Is there a solution?

I think there is a solution: If someone wants to be that creative and needs a specialty voice, then they should pay extra. There will be definite pushback especially in the case of older women and children.

Why? There is a perception that “they should feel lucky to be getting the work”, as if the “good luck and attention received” is more valuable than the “paid fee.”

Of course, the belief “luck” is more important is ridiculous and agents will likely ignore that argument, but so should talent and more so their parents to teach the child voice actor the importance of self-worth at an early age.

An alternative solution

Agents can simply resist working on the project, if there is no added financial incentive. I realize this is counter intuitive for most agents who strive to work on every project possible with equal vigor.

However, the return on booking the 80 year-old on a radio spot will likely be in the neighborhood of $30.00, and that is if the agent books it. Usually, there will be three or more other agents who did not book the job and spent at least an hour of time on spec for a relatively meager reward.

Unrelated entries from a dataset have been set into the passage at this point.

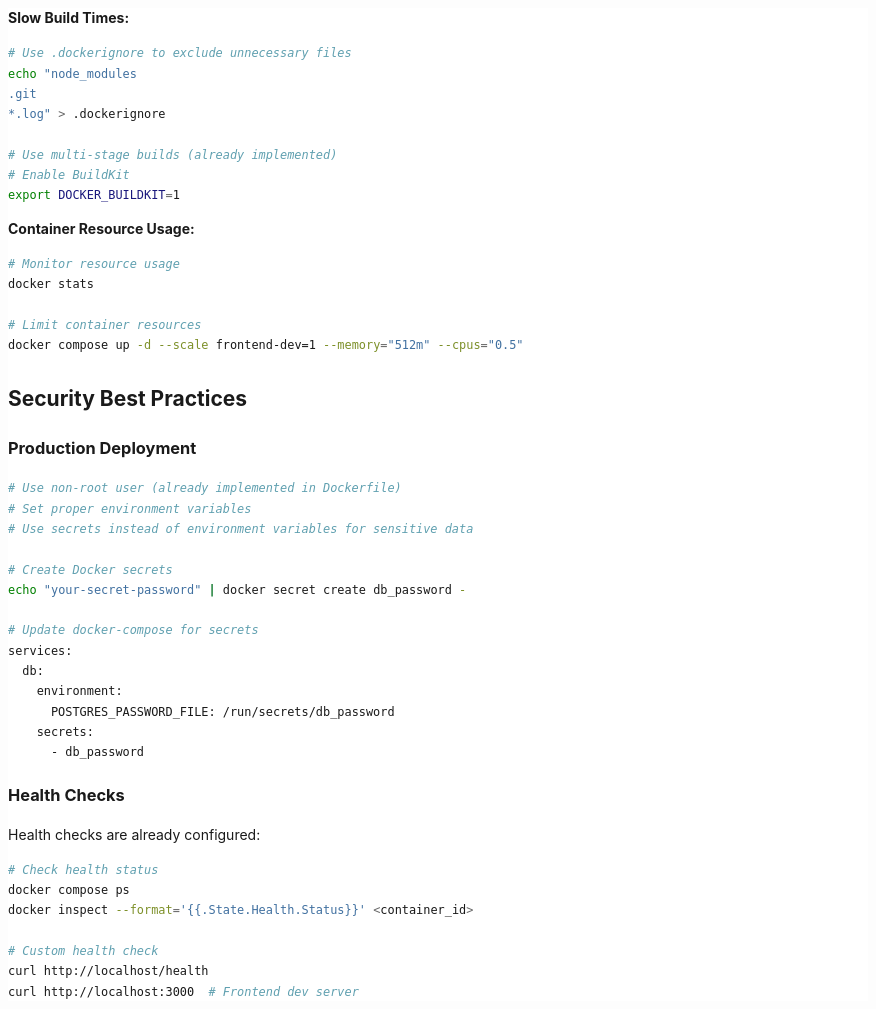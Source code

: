 **Slow Build Times:**
```bash
# Use .dockerignore to exclude unnecessary files
echo "node_modules
.git
*.log" > .dockerignore

# Use multi-stage builds (already implemented)
# Enable BuildKit
export DOCKER_BUILDKIT=1
```

**Container Resource Usage:**
```bash
# Monitor resource usage
docker stats

# Limit container resources
docker compose up -d --scale frontend-dev=1 --memory="512m" --cpus="0.5"
```

## Security Best Practices

### Production Deployment
```bash
# Use non-root user (already implemented in Dockerfile)
# Set proper environment variables
# Use secrets instead of environment variables for sensitive data

# Create Docker secrets
echo "your-secret-password" | docker secret create db_password -

# Update docker-compose for secrets
services:
  db:
    environment:
      POSTGRES_PASSWORD_FILE: /run/secrets/db_password
    secrets:
      - db_password
```

### Health Checks
Health checks are already configured:
```bash
# Check health status
docker compose ps
docker inspect --format='{{.State.Health.Status}}' <container_id>

# Custom health check
curl http://localhost/health
curl http://localhost:3000  # Frontend dev server
```

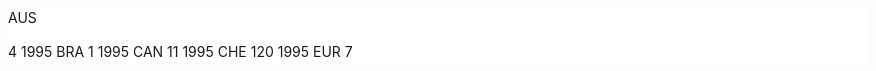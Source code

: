 AUS
</td>
<td style="text-align:right;">
4
</td>
</tr>
<tr>
<td style="text-align:left;">
1995
</td>
<td style="text-align:left;">
BRA
</td>
<td style="text-align:right;">
1
</td>
</tr>
<tr>
<td style="text-align:left;">
1995
</td>
<td style="text-align:left;">
CAN
</td>
<td style="text-align:right;">
11
</td>
</tr>
<tr>
<td style="text-align:left;">
1995
</td>
<td style="text-align:left;">
CHE
</td>
<td style="text-align:right;">
120
</td>
</tr>
<tr>
<td style="text-align:left;">
1995
</td>
<td style="text-align:left;">
EUR
</td>
<td style="text-align:right;">
7
</td>
</tr>
</tbody>
</table>
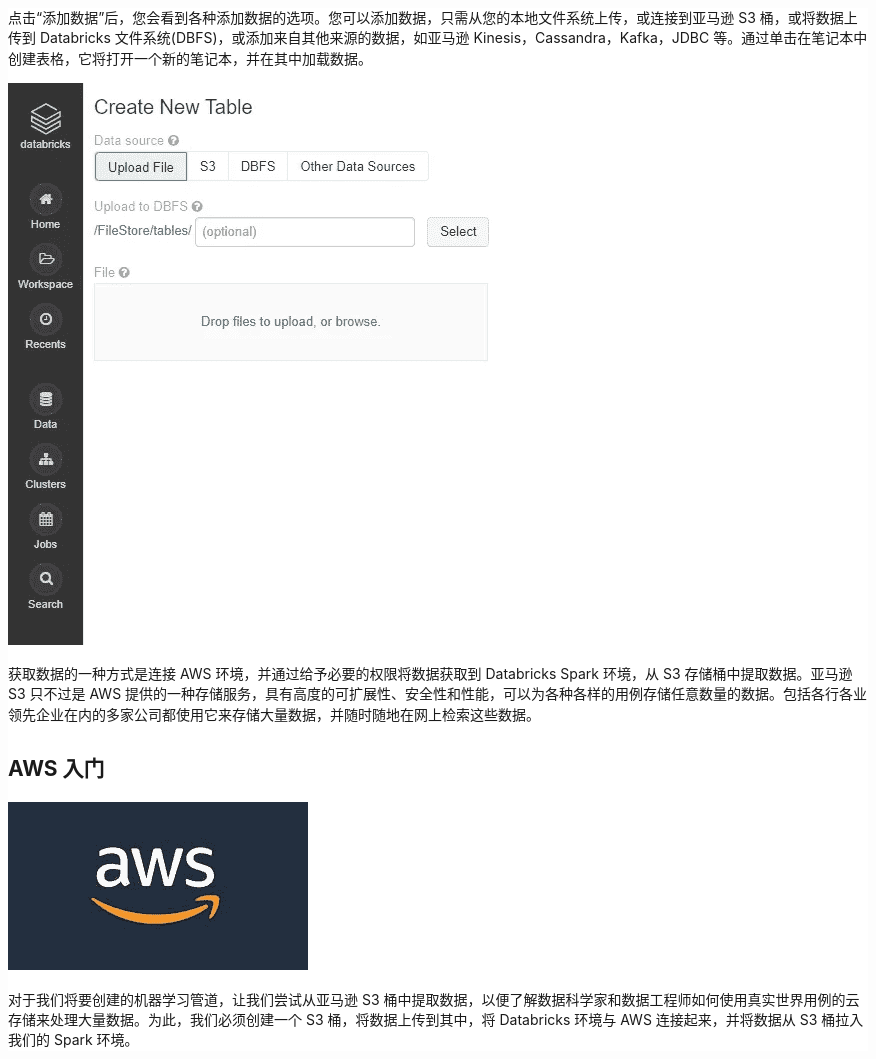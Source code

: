 点击“添加数据”后，您会看到各种添加数据的选项。您可以添加数据，只需从您的本地文件系统上传，或连接到亚马逊 S3 桶，或将数据上传到 Databricks 文件系统(DBFS)，或添加来自其他来源的数据，如亚马逊 Kinesis，Cassandra，Kafka，JDBC 等。通过单击在笔记本中创建表格，它将打开一个新的笔记本，并在其中加载数据。

![](img/f7f066151646249bbdbea1446957af5b.png)

获取数据的一种方式是连接 AWS 环境，并通过给予必要的权限将数据获取到 Databricks Spark 环境，从 S3 存储桶中提取数据。亚马逊 S3 只不过是 AWS 提供的一种存储服务，具有高度的可扩展性、安全性和性能，可以为各种各样的用例存储任意数量的数据。包括各行各业领先企业在内的多家公司都使用它来存储大量数据，并随时随地在网上检索这些数据。

## AWS 入门

![](img/2d3c895fd51ffd89d672f4ff5da7fb01.png)

对于我们将要创建的机器学习管道，让我们尝试从亚马逊 S3 桶中提取数据，以便了解数据科学家和数据工程师如何使用真实世界用例的云存储来处理大量数据。为此，我们必须创建一个 S3 桶，将数据上传到其中，将 Databricks 环境与 AWS 连接起来，并将数据从 S3 桶拉入我们的 Spark 环境。
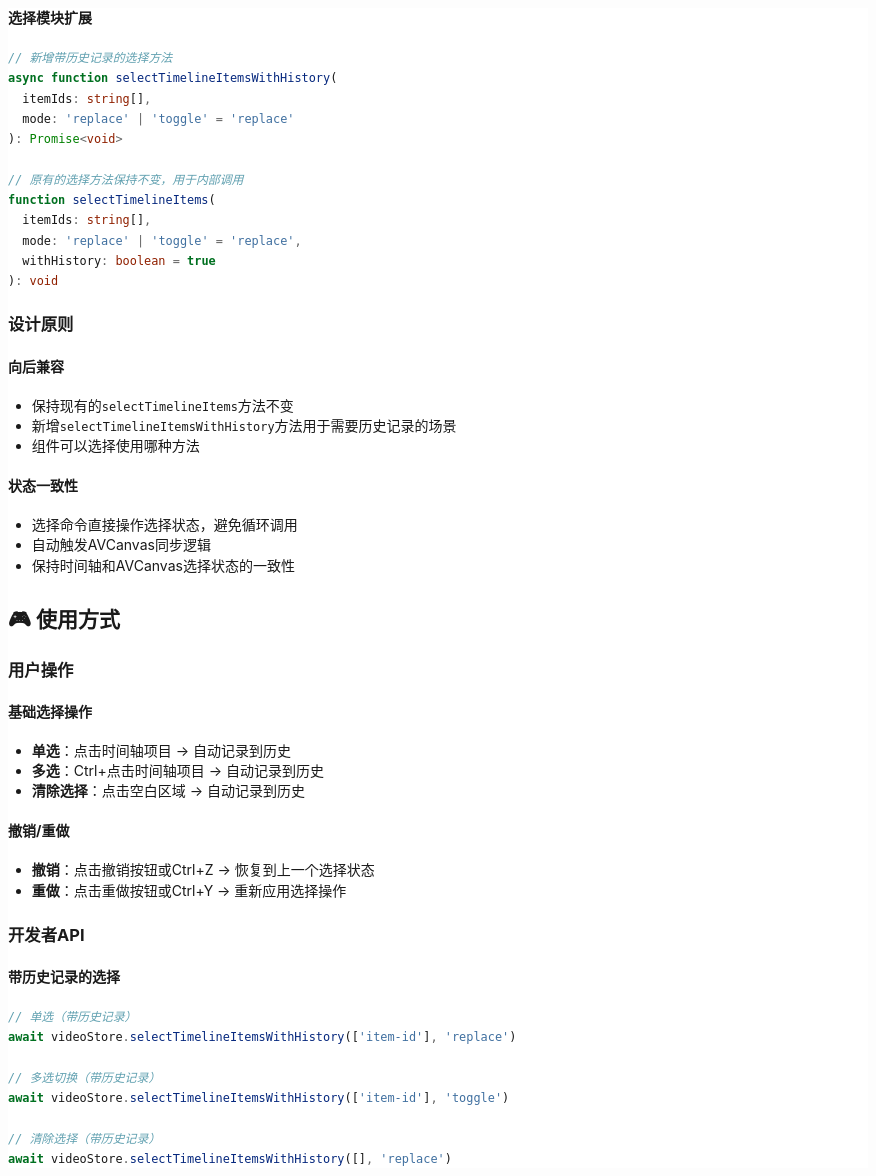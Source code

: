 #### 选择模块扩展
```typescript
// 新增带历史记录的选择方法
async function selectTimelineItemsWithHistory(
  itemIds: string[], 
  mode: 'replace' | 'toggle' = 'replace'
): Promise<void>

// 原有的选择方法保持不变，用于内部调用
function selectTimelineItems(
  itemIds: string[], 
  mode: 'replace' | 'toggle' = 'replace', 
  withHistory: boolean = true
): void
```

### 设计原则

#### 向后兼容
- 保持现有的`selectTimelineItems`方法不变
- 新增`selectTimelineItemsWithHistory`方法用于需要历史记录的场景
- 组件可以选择使用哪种方法

#### 状态一致性
- 选择命令直接操作选择状态，避免循环调用
- 自动触发AVCanvas同步逻辑
- 保持时间轴和AVCanvas选择状态的一致性

## 🎮 使用方式

### 用户操作

#### 基础选择操作
- **单选**：点击时间轴项目 → 自动记录到历史
- **多选**：Ctrl+点击时间轴项目 → 自动记录到历史
- **清除选择**：点击空白区域 → 自动记录到历史

#### 撤销/重做
- **撤销**：点击撤销按钮或Ctrl+Z → 恢复到上一个选择状态
- **重做**：点击重做按钮或Ctrl+Y → 重新应用选择操作

### 开发者API

#### 带历史记录的选择
```typescript
// 单选（带历史记录）
await videoStore.selectTimelineItemsWithHistory(['item-id'], 'replace')

// 多选切换（带历史记录）
await videoStore.selectTimelineItemsWithHistory(['item-id'], 'toggle')

// 清除选择（带历史记录）
await videoStore.selectTimelineItemsWithHistory([], 'replace')
```
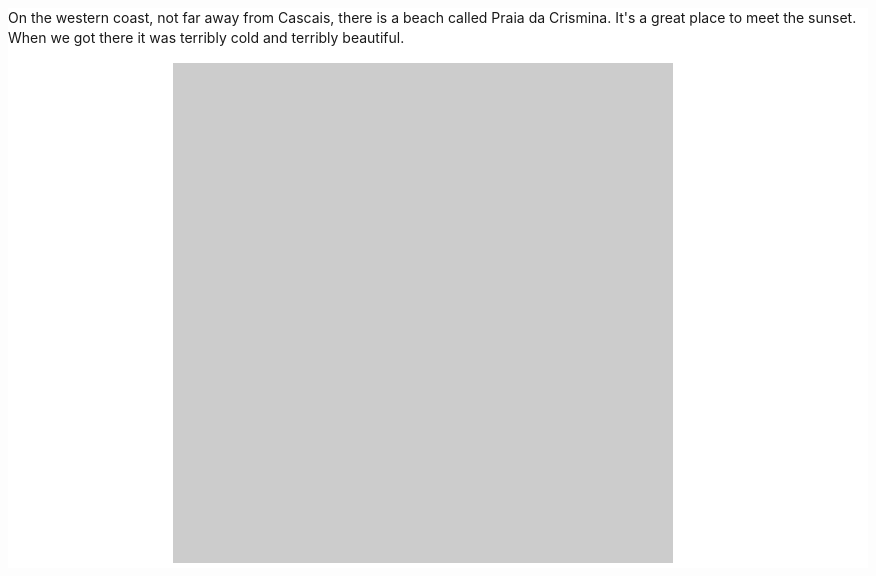   </figure>
</section>

<section class="text-block">
On the western coast, not far away from Cascais, there is a beach called Praia da Crismina.
It's a great place to meet the sunset.
When we got there it was terribly cold and terribly beautiful.
</section>

<section class="image-gallery" itemscope itemtype="http://schema.org/ImageGallery">
  <div class="image-row">
    <figure itemprop="associatedMedia" itemscope itemtype="http://schema.org/ImageObject">
      <a href="//content.11route.com/posts/2016/cascais-portugal/DSC07717-2000.jpg" itemprop="contentUrl" data-size="2000x1333">
        <img src="/images/bg.png" data-src="//content.11route.com/posts/2016/cascais-portugal/DSC07717-750.jpg" width="750" height="500" itemprop="thumbnail" alt="Cascais, Portugal" />
      </a>
    </figure>
    <figure itemprop="associatedMedia" itemscope itemtype="http://schema.org/ImageObject">
      <a href="//content.11route.com/posts/2016/cascais-portugal/DSC07721-2000.jpg" itemprop="contentUrl" data-size="2000x1333">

If either or both solutions are routinely implemented, I think you will see a change in behavior with ad agencies. Either they will focus on easier and less expensive solutions for their creative, or budget accordingly for their needs.


One comment

  1. Dave Braxton · March 26, 2015

    What a timely post, Phil. Just this morning I saw postings on one of the pay-to-plays for national spots seeking to “mix and match” one to two lines from various ethnic and gender combinations. They posted essentially the same job multiple times under different titles such as “Hispanic Female 20s 30s” and “Caucasian Male Talent 20s to 30s.” Even though, as you point out, it’s more difficult to find options for professional Latina VO artists than Caucasian males, they actually posted the Caucasian male budget at 75% higher than the Latin female posting and 20% higher than the African American male role for the same lines on the same spot! To top it off, I recognized the product as being handled by an ad agency I’ve worked with before — an agency which specializes in minority/cultural campaigns! (Of all people who should know better.) I’m not sure if they’re handling the casting on this, but I’ll be sending them a gently worded email and let them know that we can all see this saddening discrepancy.